[Start of section]
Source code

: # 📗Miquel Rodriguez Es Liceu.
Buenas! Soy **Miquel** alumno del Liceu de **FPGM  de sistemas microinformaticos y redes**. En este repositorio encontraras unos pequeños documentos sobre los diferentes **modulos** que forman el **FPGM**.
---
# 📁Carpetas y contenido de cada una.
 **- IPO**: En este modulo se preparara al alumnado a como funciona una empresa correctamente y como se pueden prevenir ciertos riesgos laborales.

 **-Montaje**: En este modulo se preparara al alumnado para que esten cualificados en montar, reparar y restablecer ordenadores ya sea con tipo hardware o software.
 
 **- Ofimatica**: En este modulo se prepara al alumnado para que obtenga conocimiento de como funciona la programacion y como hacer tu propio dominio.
[End of section]
[Start of section]
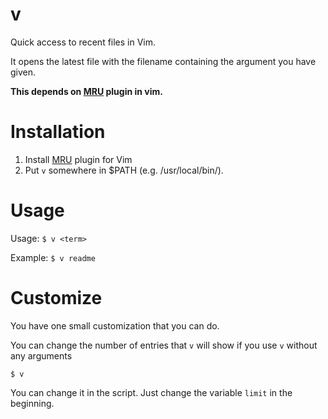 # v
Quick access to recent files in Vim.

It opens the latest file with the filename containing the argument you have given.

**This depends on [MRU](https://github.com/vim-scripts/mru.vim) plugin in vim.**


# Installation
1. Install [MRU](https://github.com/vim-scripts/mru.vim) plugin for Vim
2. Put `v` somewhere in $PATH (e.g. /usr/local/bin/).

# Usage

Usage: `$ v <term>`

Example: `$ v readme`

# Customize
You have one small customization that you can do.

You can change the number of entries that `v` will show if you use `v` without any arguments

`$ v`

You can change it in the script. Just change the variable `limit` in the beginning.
[End of section]
Exercise
Here the job is to set down exactly the lines of the material above that fall between the one with "Source code" and the one with "tu propio dominio.", inclusive, and nothing beyond them.

Answer
Source code

: # 📗Miquel Rodriguez Es Liceu.
Buenas! Soy **Miquel** alumno del Liceu de **FPGM  de sistemas microinformaticos y redes**. En este repositorio encontraras unos pequeños documentos sobre los diferentes **modulos** que forman el **FPGM**.
---
# 📁Carpetas y contenido de cada una.
 **- IPO**: En este modulo se preparara al alumnado a como funciona una empresa correctamente y como se pueden prevenir ciertos riesgos laborales.

 **-Montaje**: En este modulo se preparara al alumnado para que esten cualificados en montar, reparar y restablecer ordenadores ya sea con tipo hardware o software.
 
 **- Ofimatica**: En este modulo se prepara al alumnado para que obtenga conocimiento de como funciona la programacion y como hacer tu propio dominio.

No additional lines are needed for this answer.